When I was in college, a band named Free Beer and Chicken was a staple on our teeny-tiny bar circuit (there were three in town that consistently featured live music). It didn't exactly take me in the first time I saw their flier -- I wondered at first whether they meant free chicken wings, or what, then looked more closely at the flier. It did get my attention, though, and I'm sure that many of their crowd that night consisted of broke hippies craving wings (good thing they were a jam band).
Merin Wexler must've been a fan, for her book of short stories is titled The Porno Girl. This time, unfortunately, I was more gullible. I checked it out and took it home and even got most of the way through, more out of boredom than anything else. But it wasn't very good. It wasn't even very naughty. The problem with her stories is that they weren't developed enough. If you've ever written a short story, you'll know that sometimes the idea starts off something like: "I think I'll write a short story about a new mother who finds solace in the local XXX theater." When you sit down and write the thing, though, it's supposed to go further than that. Most of these stories don't. There's the one about the teenaged girl whose friend is trying to help a stranger save her marriage, while the girl's parents' own marriage is falling apart. There's the one about the pregnant newlywed who meets up with her ex-boyfriend again and manages to resist his dubious charms. There's the one about the yuppie who is having another baby so that her nanny will stay.

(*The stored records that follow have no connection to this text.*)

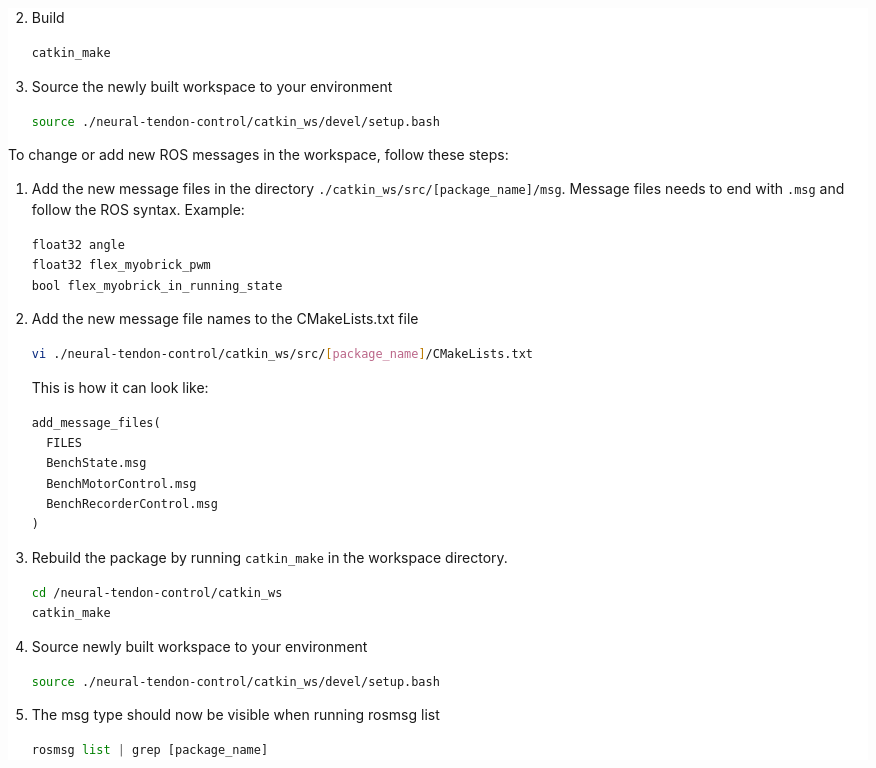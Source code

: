 2. Build
    
    ```bash
    catkin_make
    ```
    
3. Source the newly built workspace to your environment
    
    ```bash
    source ./neural-tendon-control/catkin_ws/devel/setup.bash
    ```
    

To change or add new ROS messages in the workspace, follow these steps:

1. Add the new message files in the directory `./catkin_ws/src/[package_name]/msg`. Message files needs to end with `.msg` and follow the ROS syntax. Example:
    
    ```
    float32 angle
    float32 flex_myobrick_pwm
    bool flex_myobrick_in_running_state
    ```
    
2. Add the new message file names to the CMakeLists.txt file
    
    ```bash
    vi ./neural-tendon-control/catkin_ws/src/[package_name]/CMakeLists.txt
    ```
    
    This is how it can look like:
    
    ```
    add_message_files(
      FILES
      BenchState.msg
      BenchMotorControl.msg
      BenchRecorderControl.msg
    )
    ```
    
3. Rebuild the package by running `catkin_make` in the workspace directory.
    
    ```bash
    cd /neural-tendon-control/catkin_ws
    catkin_make
    ```
    
4. Source newly built workspace to your environment
    
    ```bash
    source ./neural-tendon-control/catkin_ws/devel/setup.bash
    ```
    
5. The msg type should now be visible when running rosmsg list
    
    ```python
    rosmsg list | grep [package_name]
    ```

Only two really stuck with me: "The Closet" and "Helen of Alexandria." The first is about a young girl whose father is manic, and shows up in a sailor hat and rented Hummer, with a bullhorn and a redhead. Like the others, it doesn't yield too much more in execution than in concept, but it's paced well, the characters feel three-dimensional, and it offers something a little more riveting than a collapsing marriage or ambivalent mother. The second is about a teacher at a private girls' school, locked in a battle of wills with a Rate-Your-Students-worthy snowflake. This one had a little more complexity as it also featured a subplot about the teacher trying to find love, and the devastation the teacher felt as the two subplots collided in a way that I'm sure features prominently in the worst nightmares of those who teach.
The rest of them didn't really make me feel anything. I started this book on Friday night and already I can't remember most of them. If only the author had put as much effort into grabby stories as she did into a grabby title.